軍師と女忍、想定外の事態に合う

それで以降は特に誰が行きたいだとかそういった要求が出ることなく話は進み、以降は明日に備えて休憩という事になった。



「アッシュ、少し待ってください。貴方に話をしなければならないことがあります」
「・・・何・・・?」
・・・そうして他の面々が場を離れていった後で脇にくのいちを付けた孔明は街に出ていたアッシュを呼び止め、胡散臭げでありながらどこか不安を滲ませた顔と声で立ち止まる。
「他に用が無いのであれば私にお付き合いお願いしますが、用があるのであればその後にでもお願いします」
「・・・それはつまり、どうしても俺に話をしなければならんことがあるということか・・・」
「はい、そうなります。それで用はありますか?」
「・・・・・・用は、ねぇ・・・」
「そうですか、では私に付いてきてください」
そんなアッシュに話はしなければならないと逃げることを許すつもりのないとばかりの孔明の言葉と確認に、極めて不本意そうながらもアッシュが頷いた事に早速話をするべくくのいちと共に歩いていく。その後ろに浮かない表情を浮かべるアッシュが付いていく形で。

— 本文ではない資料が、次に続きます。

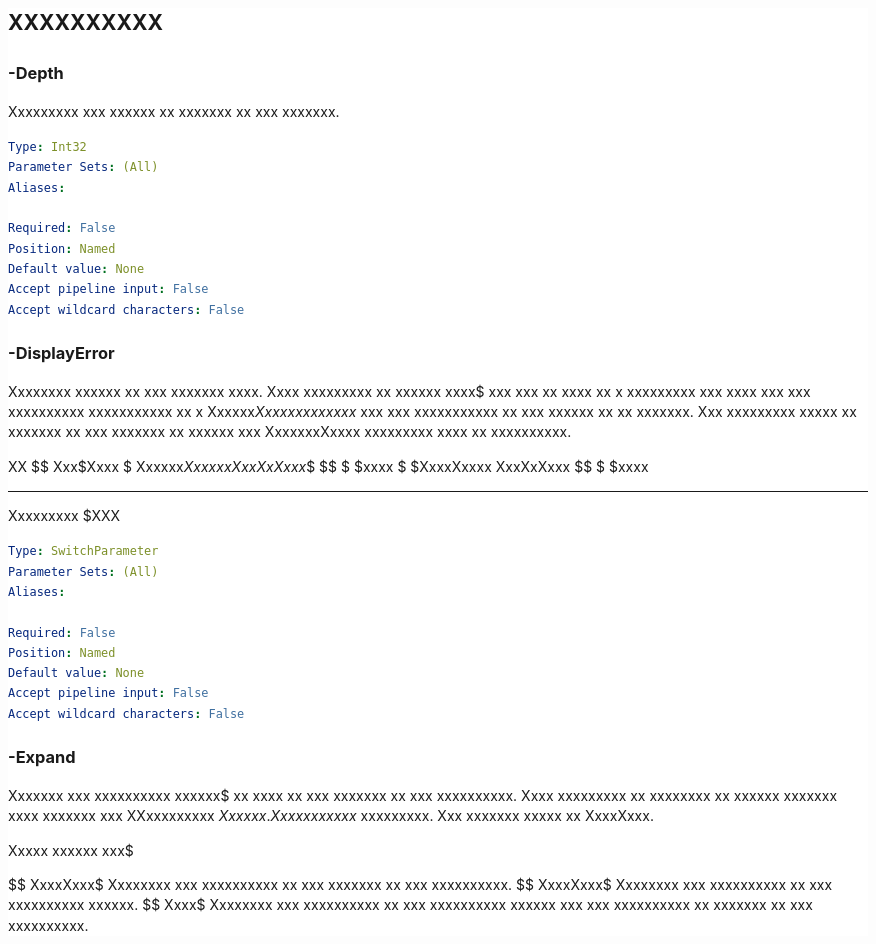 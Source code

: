 ## XXXXXXXXXX

### -Depth
Xxxxxxxxx xxx xxxxxx xx xxxxxxx xx xxx xxxxxxx.

```yaml
Type: Int32
Parameter Sets: (All)
Aliases: 

Required: False
Position: Named
Default value: None
Accept pipeline input: False
Accept wildcard characters: False
```

### -DisplayError
Xxxxxxxx xxxxxx xx xxx xxxxxxx xxxx.
Xxxx xxxxxxxxx xx xxxxxx xxxx$ xxx xxx xx xxxx xx x xxxxxxxxx xxx xxxx xxx xxx xxxxxxxxxx xxxxxxxxxxx xx x Xxxxxx$Xxxxxx xxxxxxx$ xxx xxx xxxxxxxxxxx xx xxx xxxxxx xx xx xxxxxxx.
Xxx xxxxxxxxx xxxxx xx xxxxxxx xx xxx xxxxxxx xx xxxxxx xxx XxxxxxxXxxxx xxxxxxxxx xxxx xx xxxxxxxxxx.

XX $$ Xxx$Xxxx $ Xxxxxx$Xxxxxx XxxXxXxxx$$ $$ $ $xxxx $ $XxxxXxxxx XxxXxXxxx  $$ $ $xxxx
--------- ------------
Xxxxxxxxx $XXX

```yaml
Type: SwitchParameter
Parameter Sets: (All)
Aliases: 

Required: False
Position: Named
Default value: None
Accept pipeline input: False
Accept wildcard characters: False
```

### -Expand
Xxxxxxx xxx xxxxxxxxxx xxxxxx$ xx xxxx xx xxx xxxxxxx xx xxx xxxxxxxxxx.
Xxxx xxxxxxxxx xx xxxxxxxx xx xxxxxx xxxxxxx xxxx xxxxxxx xxx XXxxxxxxxxx $Xxxxxx.Xxxxxxxxxxx$ xxxxxxxxx.
Xxx xxxxxxx xxxxx xx XxxxXxxx.

Xxxxx xxxxxx xxx$

$$ XxxxXxxx$ Xxxxxxxx xxx xxxxxxxxxx xx xxx xxxxxxx xx xxx xxxxxxxxxx.
$$ XxxxXxxx$ Xxxxxxxx xxx xxxxxxxxxx xx xxx xxxxxxxxxx xxxxxx.
$$ Xxxx$ Xxxxxxxx xxx xxxxxxxxxx xx xxx xxxxxxxxxx xxxxxx xxx xxx xxxxxxxxxx xx xxxxxxx xx xxx xxxxxxxxxx.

・・・それでしばらくした後に宿に入っていった孔明達だったが、その入り口から孔明とくのいちだけが出てきた。
「・・・取りあえずは問題はなさそうですね」
「まぁそれも極めて不本意ですみたいな表情をしてましたけどね~、アッシュは」
「彼からすれば不本意であると同時に、やむを得ないといった事態に追い込まれた事になったのと同義ですからね。致し方ないと考えなければならない反面、やはり気持ちは重くはなるでしょう」
そして二人が微笑を浮かべながら会話を交わす一方で一人宿に残っているであろうアッシュの様子に関し、今は明るい物ではないといったように漏らす。
「ただ後々の事を考えれば彼にはこの事を受け入れていただかなければなりません。そうでなければ後々の禍根になりかねませんでしたからね」
「まぁ後々のキムラスカの事を考えると、どうしても歯止めは必要になりますからね~。色々と」
「どちらにしても彼にはこれからの展開として受け入れていただかなければいけません。もう賽は投げられたのですから、今からそれを変えるのはどうあっても無理ですからね」
「ですよね~」
ただそうした状況にやった筈の二人は終始笑顔を浮かべあう。アッシュからしての苦境でこそはあるが、これからを考えればアッシュにも周りの為にも必要になるのだと真剣に思っている為に。
「後はこのシェリダンから出るまで何日かまだかかりますが、それまでに考えをまとめていただきたいものですが・・・それを期待するのは酷と言うか、出来ないでしょうね」
「ですね~。現に今も神託の盾の服を脱いで着替えることも出来てないようですし。まぁアッシュの場合はもうそうせざるを得ないギリギリまでそうしないって思っておいた方がいいでしょうし」
「そうですね。少なくとも伝えるべき事は伝えましたから、後は私の関与することではありませんね」
そしてもうこれ以上はアッシュに関わる意味はないと、二人は共に言う。もうキッパリ物事を決めれないアッシュにこれ以上心を割く必要はないと。